Financial Precision

May 18, 2021

Marketplace tax correction

Diagnosing why NetSuite order totals didn't match marketplace reports — and the surgical fix across two systems.

Finance noticed first.

The order totals NetSuite was recording didn't match what Yuju had reported from the marketplaces, and every order was affected. The integration was already in production, orders were flowing, fulfillment was working — what wasn't working was the money. The issue was first routed to the in-house consulting team handling the Yuju implementation. They identified the relevant pieces (the rates coming in from Yuju already included tax, NetSuite was layering its own tax calculation on top, and discounts and coupons were involved somewhere), but they weren't certain about the right order of operations, and after a few cycles without a clean resolution the work was escalated to me.

Context

The setup was a Yuju marketplace integration feeding orders into Valoreo's NetSuite — orders come from Yuju via RESTlet, NetSuite creates the sales order, fulfillment proceeds. The problem was that marketplace prices are tax-inclusive (the consumer sees one all-in price), but NetSuite was treating those prices as base and adding its own tax calculation on top. Tax was getting applied twice. That was the leak.

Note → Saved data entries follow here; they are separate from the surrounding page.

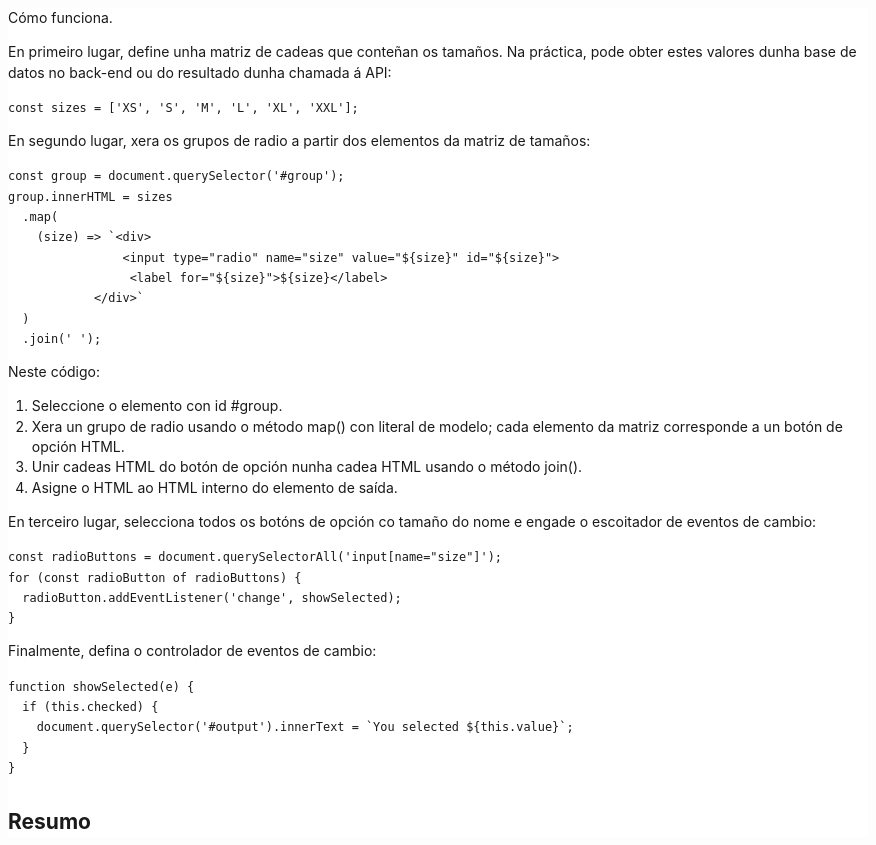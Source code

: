 <iframe src="https://www.javascripttutorial.net/sample/dom/radiobutton/radiobutton-change.html" height="300" style="box-sizing: border-box; margin: 0px; max-width: 100%; border: none; min-height: 70px; width: 1064px; padding: 1rem;"></iframe>

Cómo funciona.

En primeiro lugar, define unha matriz de cadeas que conteñan os tamaños. Na práctica, pode obter estes valores dunha base de datos no back-end ou do resultado dunha chamada á API:

```
const sizes = ['XS', 'S', 'M', 'L', 'XL', 'XXL'];
```

En segundo lugar, xera os grupos de radio a partir dos elementos da matriz de tamaños:

```
const group = document.querySelector('#group');
group.innerHTML = sizes
  .map(
    (size) => `<div>
                <input type="radio" name="size" value="${size}" id="${size}">
                 <label for="${size}">${size}</label>
            </div>`
  )
  .join(' ');

```

Neste código:

1) Seleccione o elemento con id #group.
2) Xera un grupo de radio usando o método map() con literal de modelo; cada elemento da matriz corresponde a un botón de opción HTML.
3) Unir cadeas HTML do botón de opción nunha cadea HTML usando o método join().
4) Asigne o HTML ao HTML interno do elemento de saída.

En terceiro lugar, selecciona todos os botóns de opción co tamaño do nome e engade o escoitador de eventos de cambio:

```
const radioButtons = document.querySelectorAll('input[name="size"]');
for (const radioButton of radioButtons) {
  radioButton.addEventListener('change', showSelected);
}
```

Finalmente, defina o controlador de eventos de cambio:

```
function showSelected(e) {
  if (this.checked) {
    document.querySelector('#output').innerText = `You selected ${this.value}`;
  }
}
```

## Resumo
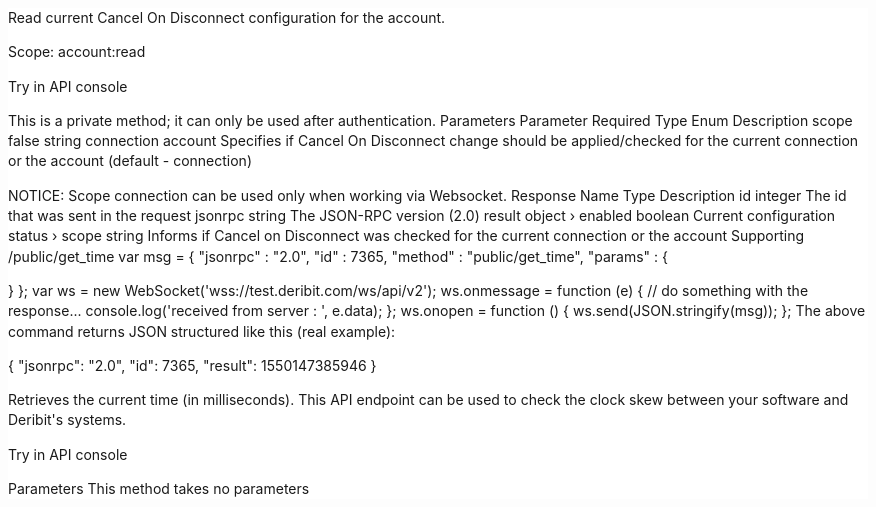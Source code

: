 Read current Cancel On Disconnect configuration for the account.

Scope: account:read

Try in API console

This is a private method; it can only be used after authentication.
Parameters
Parameter Required Type Enum Description
scope false string connection
account Specifies if Cancel On Disconnect change should be applied/checked for the current connection or the account (default - connection)

NOTICE: Scope connection can be used only when working via Websocket.
Response
Name Type Description
id integer The id that was sent in the request
jsonrpc string The JSON-RPC version (2.0)
result object
› enabled boolean Current configuration status
› scope string Informs if Cancel on Disconnect was checked for the current connection or the account
Supporting
/public/get_time
var msg =
{
"jsonrpc" : "2.0",
"id" : 7365,
"method" : "public/get_time",
"params" : {

}
};
var ws = new WebSocket('wss://test.deribit.com/ws/api/v2');
ws.onmessage = function (e) {
// do something with the response...
console.log('received from server : ', e.data);
};
ws.onopen = function () {
ws.send(JSON.stringify(msg));
};
The above command returns JSON structured like this (real example):

{
"jsonrpc": "2.0",
"id": 7365,
"result": 1550147385946
}

Retrieves the current time (in milliseconds). This API endpoint can be used to check the clock skew between your software and Deribit's systems.

Try in API console

Parameters
This method takes no parameters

I was leading the technical work on both sides of the integration at that point — the NetSuite layer and the middleware layer that sat between Yuju and NetSuite. The middleware was where Yuju payloads were transformed into the structure NetSuite needed, including splitting Yuju's single-line representation of price, discounts, and coupons into the multi-line structure NetSuite expected. So fixing the tax problem cleanly meant solving it across both systems rather than only patching the symptom on one side.

Approach

The fix had to satisfy three constraints. First, it had to extract the real base price from the tax-inclusive amount using the actual configured tax for each item, since the product mix included different tax treatments. Second, it had to handle discount coupons correctly, since coupons interact with the surrounding lines in non-trivial ways and required the middleware to expose them as their own line items first so the NetSuite-side script could reason about them. Third, it had to leave manual orders and orders from other channels completely untouched, since the only orders with the tax-inclusive problem were the ones coming through the Yuju RESTlet.

The last constraint shaped the execution. Rather than build a generalized tax-correction script that ran on every order, I built a beforeSubmit user event that fires only when four conditions are met simultaneously: the order is being created (not edited), it's coming through a RESTlet (not the UI or CSV import), tax override isn't already set, and the order has a Yuju order ID stamped on it. Any one of those checks failing and the script exits without touching the record. In a multi-channel ERP environment, the most expensive bugs are the ones where a script meant to fix one flow silently changes the behavior of another, so the scope had to be surgical.

Validation and rollout

Validation was done by case enumeration: every plausible combination of items, coupons, discounts, and tax configurations was routed through both sandbox and production paths in parallel, using middleware capability that could send the same incoming order to both environments simultaneously. Comparing sandbox output against production output for the same input is what makes financial logic changes safe to deploy. Through that comparison, a second issue surfaced that hadn't been visible before the base-price problem was fixed: NetSuite's rounding on tax recalculation was introducing one-cent drift on certain order configurations, which became correctable once the larger arithmetic was right. After the matrix passed cleanly, the script went into production with a day or two of close monitoring, which was sufficient because the logic had been validated against real data rather than synthetic test cases, and because Valoreo's accounting at that stage wasn't running directly off NetSuite yet — the operation was still in startup mode where the philosophy was get the orders in, fix the details later. This was fixing the details.

What this kind of work actually requires

The script that came out of this is about 80 lines of code, and it isn't difficult on its own. What made it hard is that the fix had to be financially correct, surgically scoped, and demonstrable before deploy, which requires reading both the code and the accounting flow it's modifying — and in this case, coordinating that fix across two systems rather than one. Most NetSuite developers can write user event scripts. Fewer can read a marketplace payload, walk through what the financial consequence of each line will be in NetSuite, and prove out the correction mathematically before any code runs in production. That's where most integration work tends to get stuck.

Technical details

Optional reading for implementation specifics.

For each line on the sales order, the script reads the tax rate that NetSuite has already loaded for that line via its taxdetailsreference, which means the rate isn't hardcoded — it's whatever combination of IVA, IEPS, or zero-rated treatment the item is configured for. With that rate in hand, the base price is recovered by dividing the incoming tax-inclusive amount by (1 + tax_rate), then rounded to two decimals using the standard JavaScript pattern for currency math (Math.round(value * 100) / 100), which prevents floating-point artifacts from compounding into the same kind of one-cent drift the original problem was producing.

Coupons follow a slightly different path. Because coupons arrive from the middleware as separate line items with their own tax-inclusive amount, they require absorbing the tax adjustment from the previous line rather than carrying their own correction. And on edge cases where a coupon fully neutralizes the previous line (for example "third item free" promotions), the previous line is removed entirely rather than left as a zero-value entry, since zero-value lines can produce their own rounding artifacts in NetSuite.